In [0]:
from pyspark.sql import SparkSession
sc = SparkSession.builder.appName("Spark").getOrCreate()

In [0]:
data = sc.read.csv('/FileStore/tables/wc2018_players.csv', header=True, inferSchema=True)
data.show(1)

+---------+---+----+------------------+----------+----------+--------------+------+------+
|     Team|  #|Pos.| FIFA Popular Name|Birth Date|Shirt Name|          Club|Height|Weight|
+---------+---+----+------------------+----------+----------+--------------+------+------+
|Argentina|  3|  DF|TAGLIAFICO Nicolas|31.08.1992|TAGLIAFICO|AFC Ajax (NED)|   169|    65|
+---------+---+----+------------------+----------+----------+--------------+------+------+
only showing top 1 row



In [0]:
# Create a view with only name and orginal height+1
data.select('FIFA Popular Name', data.Height + 1).show(1)

+------------------+------------+
| FIFA Popular Name|(Height + 1)|
+------------------+------------+
|TAGLIAFICO Nicolas|         170|
+------------------+------------+
only showing top 1 row



In [0]:
# Show only player's name whose height > 170
data.select('Shirt Name', data['Height']>170).show(5)

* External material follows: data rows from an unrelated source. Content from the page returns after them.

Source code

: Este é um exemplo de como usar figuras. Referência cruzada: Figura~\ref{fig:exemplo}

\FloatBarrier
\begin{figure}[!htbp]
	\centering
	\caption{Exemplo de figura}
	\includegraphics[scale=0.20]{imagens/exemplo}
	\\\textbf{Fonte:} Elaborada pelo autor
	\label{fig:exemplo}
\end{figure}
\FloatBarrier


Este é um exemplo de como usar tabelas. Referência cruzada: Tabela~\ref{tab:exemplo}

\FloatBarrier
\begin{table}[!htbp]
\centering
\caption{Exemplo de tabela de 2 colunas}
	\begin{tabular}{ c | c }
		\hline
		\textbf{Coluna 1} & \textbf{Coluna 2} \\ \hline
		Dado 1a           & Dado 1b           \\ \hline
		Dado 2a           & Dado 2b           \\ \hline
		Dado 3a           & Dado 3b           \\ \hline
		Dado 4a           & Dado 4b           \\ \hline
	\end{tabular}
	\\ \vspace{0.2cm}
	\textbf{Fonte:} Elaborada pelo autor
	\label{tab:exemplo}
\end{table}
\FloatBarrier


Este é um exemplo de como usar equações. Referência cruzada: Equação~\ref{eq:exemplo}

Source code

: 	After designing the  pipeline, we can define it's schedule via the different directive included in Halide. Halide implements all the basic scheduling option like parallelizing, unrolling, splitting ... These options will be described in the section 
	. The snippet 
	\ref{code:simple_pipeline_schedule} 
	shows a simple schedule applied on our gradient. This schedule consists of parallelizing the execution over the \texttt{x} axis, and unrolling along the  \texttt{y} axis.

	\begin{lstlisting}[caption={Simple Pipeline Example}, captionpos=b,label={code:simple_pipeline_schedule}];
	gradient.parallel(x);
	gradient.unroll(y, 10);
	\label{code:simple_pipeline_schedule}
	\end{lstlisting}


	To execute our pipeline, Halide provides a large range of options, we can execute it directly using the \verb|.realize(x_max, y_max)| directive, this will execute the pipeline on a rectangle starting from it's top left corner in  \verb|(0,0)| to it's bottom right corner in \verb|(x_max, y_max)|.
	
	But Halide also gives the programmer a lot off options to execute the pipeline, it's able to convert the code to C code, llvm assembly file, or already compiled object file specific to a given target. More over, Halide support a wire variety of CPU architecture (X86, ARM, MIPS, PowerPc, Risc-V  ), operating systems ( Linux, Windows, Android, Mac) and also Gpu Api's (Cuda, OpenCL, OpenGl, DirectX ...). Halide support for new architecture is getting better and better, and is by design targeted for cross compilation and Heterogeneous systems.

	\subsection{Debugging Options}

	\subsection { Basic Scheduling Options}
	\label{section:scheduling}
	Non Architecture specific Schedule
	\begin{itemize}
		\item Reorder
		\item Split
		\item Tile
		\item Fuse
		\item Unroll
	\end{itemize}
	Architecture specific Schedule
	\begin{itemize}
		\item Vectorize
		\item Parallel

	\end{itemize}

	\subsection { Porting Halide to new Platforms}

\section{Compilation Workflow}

+----------+--------------+
|Shirt Name|(Height > 170)|
+----------+--------------+
|TAGLIAFICO|         false|
|     PAVÓN|         false|
|   LANZINI|         false|
|    SALVIO|         false|
|     MESSI|         false|
+----------+--------------+
only showing top 5 rows



In [0]:
# Show FIFA Popular Name and 0/1 depending on Height > 170
data.select( 'FIFA Popular Name' ,(data['Height'] > 170).cast('integer').alias('Height') ).show(10)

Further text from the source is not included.